E' ricoverato in gravi condizioni il bambino di Ivrea, di appena cinque mesi, colpito da una rara forma di botulismo infantile. Si tratta del primo caso in Piemonte. Il piccolo era con i genitori a Roma per una breve vacanza quando si è sentito male. Ora è ricoverato nel reparto di terapia intensiva dell'ospedale Bambin Gesù, centro di eccellenza pediatrica. Le sue condizioni sono in lento miglioramento.

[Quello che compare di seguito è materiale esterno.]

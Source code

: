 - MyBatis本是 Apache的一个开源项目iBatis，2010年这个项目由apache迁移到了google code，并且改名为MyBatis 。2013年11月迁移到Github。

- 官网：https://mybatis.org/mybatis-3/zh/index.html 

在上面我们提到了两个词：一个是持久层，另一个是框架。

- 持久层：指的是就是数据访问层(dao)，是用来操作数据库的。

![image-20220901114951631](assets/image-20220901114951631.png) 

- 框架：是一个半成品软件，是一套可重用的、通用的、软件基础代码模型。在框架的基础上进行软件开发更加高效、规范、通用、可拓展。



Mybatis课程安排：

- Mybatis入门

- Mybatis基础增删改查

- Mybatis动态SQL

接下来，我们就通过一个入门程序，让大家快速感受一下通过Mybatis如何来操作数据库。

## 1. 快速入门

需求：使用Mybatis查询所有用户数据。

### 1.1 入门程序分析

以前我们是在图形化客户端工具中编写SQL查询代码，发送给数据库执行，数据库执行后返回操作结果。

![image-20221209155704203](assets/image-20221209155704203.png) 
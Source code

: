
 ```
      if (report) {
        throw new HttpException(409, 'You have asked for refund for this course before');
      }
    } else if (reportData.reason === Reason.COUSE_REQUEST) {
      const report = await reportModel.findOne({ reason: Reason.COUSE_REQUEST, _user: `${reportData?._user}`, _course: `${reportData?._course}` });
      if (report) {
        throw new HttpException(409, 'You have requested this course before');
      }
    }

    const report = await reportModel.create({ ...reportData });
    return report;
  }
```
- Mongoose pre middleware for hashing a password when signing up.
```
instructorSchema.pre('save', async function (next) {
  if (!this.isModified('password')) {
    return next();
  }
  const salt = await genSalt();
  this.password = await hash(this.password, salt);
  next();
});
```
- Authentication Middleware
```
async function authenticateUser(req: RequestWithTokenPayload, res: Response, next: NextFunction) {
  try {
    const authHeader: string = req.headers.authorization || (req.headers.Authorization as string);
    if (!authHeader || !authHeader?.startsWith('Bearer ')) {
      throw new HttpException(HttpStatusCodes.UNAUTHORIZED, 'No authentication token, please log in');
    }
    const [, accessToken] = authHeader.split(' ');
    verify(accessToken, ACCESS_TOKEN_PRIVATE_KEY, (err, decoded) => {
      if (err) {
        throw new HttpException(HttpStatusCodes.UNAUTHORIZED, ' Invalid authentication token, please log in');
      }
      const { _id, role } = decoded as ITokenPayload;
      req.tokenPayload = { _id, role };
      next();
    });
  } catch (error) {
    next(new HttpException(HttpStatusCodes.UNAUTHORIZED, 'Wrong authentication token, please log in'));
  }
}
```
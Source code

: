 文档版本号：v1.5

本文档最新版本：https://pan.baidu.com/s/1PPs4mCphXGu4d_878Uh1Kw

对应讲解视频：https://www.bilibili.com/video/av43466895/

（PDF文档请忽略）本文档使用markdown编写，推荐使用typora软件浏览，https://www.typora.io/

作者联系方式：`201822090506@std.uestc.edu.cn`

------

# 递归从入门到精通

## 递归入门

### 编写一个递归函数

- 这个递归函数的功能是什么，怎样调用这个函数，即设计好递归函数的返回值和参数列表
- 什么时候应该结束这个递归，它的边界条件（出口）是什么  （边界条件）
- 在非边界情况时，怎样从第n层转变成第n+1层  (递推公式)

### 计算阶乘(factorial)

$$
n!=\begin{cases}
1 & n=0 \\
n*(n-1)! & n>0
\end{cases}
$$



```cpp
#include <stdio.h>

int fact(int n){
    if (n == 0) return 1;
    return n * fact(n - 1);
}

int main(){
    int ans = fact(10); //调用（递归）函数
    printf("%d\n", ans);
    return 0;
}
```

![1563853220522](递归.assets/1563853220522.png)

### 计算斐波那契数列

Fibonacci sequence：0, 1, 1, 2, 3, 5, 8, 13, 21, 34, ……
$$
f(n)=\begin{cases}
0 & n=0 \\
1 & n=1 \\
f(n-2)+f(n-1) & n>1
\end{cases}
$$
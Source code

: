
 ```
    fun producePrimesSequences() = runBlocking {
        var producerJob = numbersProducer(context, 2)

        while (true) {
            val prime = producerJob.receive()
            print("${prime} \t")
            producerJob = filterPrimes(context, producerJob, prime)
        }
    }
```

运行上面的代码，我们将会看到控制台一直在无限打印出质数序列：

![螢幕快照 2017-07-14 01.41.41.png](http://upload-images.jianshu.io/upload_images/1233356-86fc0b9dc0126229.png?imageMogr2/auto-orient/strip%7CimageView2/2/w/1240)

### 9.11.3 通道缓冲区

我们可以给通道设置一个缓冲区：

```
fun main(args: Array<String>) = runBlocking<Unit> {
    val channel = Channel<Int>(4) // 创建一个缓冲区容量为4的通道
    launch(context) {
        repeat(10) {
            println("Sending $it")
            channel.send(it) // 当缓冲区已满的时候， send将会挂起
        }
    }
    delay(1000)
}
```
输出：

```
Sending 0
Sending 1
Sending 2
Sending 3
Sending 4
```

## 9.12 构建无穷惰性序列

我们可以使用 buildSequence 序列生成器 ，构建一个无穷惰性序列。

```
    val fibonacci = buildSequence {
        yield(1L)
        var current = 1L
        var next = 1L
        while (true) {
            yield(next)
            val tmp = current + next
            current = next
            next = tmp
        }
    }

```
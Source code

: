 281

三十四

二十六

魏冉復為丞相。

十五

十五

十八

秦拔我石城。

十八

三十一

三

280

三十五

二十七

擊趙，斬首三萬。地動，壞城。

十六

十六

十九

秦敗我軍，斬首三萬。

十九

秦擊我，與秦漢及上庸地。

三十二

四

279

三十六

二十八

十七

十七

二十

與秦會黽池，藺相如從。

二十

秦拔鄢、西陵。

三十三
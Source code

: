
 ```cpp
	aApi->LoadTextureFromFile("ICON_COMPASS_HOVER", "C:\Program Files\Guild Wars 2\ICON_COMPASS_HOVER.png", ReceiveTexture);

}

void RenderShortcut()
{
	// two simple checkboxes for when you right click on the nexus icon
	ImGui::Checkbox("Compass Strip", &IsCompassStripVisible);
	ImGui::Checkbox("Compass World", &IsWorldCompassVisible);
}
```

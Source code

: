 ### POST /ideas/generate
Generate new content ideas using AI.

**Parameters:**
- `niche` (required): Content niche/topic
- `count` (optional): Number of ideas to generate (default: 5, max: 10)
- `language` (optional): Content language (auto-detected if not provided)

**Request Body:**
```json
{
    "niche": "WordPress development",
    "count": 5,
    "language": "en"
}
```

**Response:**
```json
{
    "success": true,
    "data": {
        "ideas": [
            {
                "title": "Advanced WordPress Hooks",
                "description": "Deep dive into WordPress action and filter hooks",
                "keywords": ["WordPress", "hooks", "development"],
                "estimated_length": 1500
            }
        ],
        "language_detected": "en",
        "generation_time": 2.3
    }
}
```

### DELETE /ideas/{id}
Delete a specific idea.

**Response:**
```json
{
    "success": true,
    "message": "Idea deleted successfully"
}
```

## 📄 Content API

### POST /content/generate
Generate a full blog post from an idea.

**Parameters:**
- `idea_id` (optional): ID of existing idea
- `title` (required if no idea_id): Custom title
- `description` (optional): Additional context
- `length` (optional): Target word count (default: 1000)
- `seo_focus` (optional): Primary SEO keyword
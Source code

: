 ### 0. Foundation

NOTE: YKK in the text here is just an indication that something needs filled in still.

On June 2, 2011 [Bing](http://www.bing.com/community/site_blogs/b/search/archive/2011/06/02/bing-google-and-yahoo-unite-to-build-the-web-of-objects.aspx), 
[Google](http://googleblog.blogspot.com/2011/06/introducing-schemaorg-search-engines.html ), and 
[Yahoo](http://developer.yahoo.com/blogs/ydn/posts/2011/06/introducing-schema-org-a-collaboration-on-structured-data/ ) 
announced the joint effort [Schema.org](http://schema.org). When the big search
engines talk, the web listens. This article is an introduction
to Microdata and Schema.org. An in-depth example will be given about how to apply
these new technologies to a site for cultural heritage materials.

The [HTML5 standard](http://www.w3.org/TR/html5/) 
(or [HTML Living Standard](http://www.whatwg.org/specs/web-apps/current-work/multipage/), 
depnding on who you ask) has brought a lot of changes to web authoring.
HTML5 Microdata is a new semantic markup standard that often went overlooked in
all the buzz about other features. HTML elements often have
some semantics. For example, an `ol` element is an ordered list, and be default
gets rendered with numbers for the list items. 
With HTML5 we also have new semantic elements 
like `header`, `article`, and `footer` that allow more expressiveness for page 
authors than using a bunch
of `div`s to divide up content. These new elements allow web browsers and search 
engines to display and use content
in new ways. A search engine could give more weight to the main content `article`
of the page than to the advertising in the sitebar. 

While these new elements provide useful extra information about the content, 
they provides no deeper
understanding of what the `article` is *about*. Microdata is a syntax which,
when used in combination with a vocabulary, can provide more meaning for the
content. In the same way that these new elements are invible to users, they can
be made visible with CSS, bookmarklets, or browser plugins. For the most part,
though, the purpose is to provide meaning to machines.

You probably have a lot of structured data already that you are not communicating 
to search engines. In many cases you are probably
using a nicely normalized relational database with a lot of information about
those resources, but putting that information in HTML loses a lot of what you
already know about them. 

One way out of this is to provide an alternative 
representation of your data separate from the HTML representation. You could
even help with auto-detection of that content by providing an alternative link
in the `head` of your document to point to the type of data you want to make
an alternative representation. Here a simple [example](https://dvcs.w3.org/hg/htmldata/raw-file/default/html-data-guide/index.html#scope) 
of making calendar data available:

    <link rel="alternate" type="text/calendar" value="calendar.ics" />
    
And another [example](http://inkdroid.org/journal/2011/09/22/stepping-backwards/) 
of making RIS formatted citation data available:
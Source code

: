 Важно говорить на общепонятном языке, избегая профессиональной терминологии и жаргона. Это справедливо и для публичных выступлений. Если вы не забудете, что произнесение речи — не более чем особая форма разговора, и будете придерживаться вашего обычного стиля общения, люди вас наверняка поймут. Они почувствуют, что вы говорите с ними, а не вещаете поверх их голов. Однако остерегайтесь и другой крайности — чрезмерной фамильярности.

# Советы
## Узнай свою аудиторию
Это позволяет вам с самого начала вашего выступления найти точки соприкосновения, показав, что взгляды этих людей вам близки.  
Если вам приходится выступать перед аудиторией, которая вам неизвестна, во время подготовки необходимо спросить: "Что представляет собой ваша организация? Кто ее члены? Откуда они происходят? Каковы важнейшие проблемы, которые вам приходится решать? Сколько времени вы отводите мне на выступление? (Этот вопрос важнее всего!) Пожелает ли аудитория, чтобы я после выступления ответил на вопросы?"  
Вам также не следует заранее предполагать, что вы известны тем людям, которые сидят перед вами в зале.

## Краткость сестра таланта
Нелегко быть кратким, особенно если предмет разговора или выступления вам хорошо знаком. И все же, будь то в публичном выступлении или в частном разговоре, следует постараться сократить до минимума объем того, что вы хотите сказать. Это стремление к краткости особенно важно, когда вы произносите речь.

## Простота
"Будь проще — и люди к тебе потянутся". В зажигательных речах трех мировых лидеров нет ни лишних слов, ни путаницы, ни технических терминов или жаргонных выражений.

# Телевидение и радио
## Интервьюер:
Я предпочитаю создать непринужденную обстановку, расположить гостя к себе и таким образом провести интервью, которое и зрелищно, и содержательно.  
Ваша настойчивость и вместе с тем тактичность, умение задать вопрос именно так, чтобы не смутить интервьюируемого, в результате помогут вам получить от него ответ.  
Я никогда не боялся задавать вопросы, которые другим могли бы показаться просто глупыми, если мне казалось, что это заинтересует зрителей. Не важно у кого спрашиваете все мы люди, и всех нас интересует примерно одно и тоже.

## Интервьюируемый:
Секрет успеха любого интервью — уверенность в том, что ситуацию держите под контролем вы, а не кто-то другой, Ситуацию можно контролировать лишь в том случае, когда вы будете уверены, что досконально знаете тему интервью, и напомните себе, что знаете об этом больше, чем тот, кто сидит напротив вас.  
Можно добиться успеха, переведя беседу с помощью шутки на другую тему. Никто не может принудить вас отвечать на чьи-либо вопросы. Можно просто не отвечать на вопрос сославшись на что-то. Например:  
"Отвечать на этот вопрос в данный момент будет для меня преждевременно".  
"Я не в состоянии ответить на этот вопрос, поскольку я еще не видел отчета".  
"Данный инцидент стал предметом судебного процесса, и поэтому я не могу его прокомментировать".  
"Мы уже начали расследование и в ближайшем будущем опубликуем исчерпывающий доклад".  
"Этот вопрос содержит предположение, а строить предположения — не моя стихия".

La malattia potrebbe essere stata causata dall'ingestione di miele. Sono in corso le analisi per averne certezza. I genitori non gliene hanno mai somministrato ma, un mese fa, potrebbe essere stata la nonna a dargliene qualche goccia sul ciuccio. Circostanza ancora tutta da verificare così come è da verificare che il botulino sia emerso solo un mese dopo. Tanto è vero che il bimbo potrebbe averlo contratto in modi e ambienti dal momento che è presente in insaccati, frutta e altri alimenti non ben confezionati. L'Asl To4, come da prassi, ha prelevato a casa dei genitori un vasetto di miele e lo ha portato all'Istituto Zooprofilattico per avere un riscontro dal laboratorio per il controllo degli alimenti.
Il botulismo infantile è una malattia grave, rara, che può essere mortale se non diagnosticata in tempo, e che colpisce i bambini di meno di un anno. Il responsabile è il Clostridium botulinum, un microbo che produce una tossina considerata il veleno naturale più potente al mondo. L'intestino dei bambini prima dello svezzamento, purtroppo, non è ancora in grado di uccidere queste spore come invece avviene per gli adulti. La malattia si manifesta con una paralisi generale del corpo. Già ai primi sintomi bisogna iniziare una terapia con antitossine, in quanto una paralisi respiratoria porterebbe alla morte per soffocamento del bambino.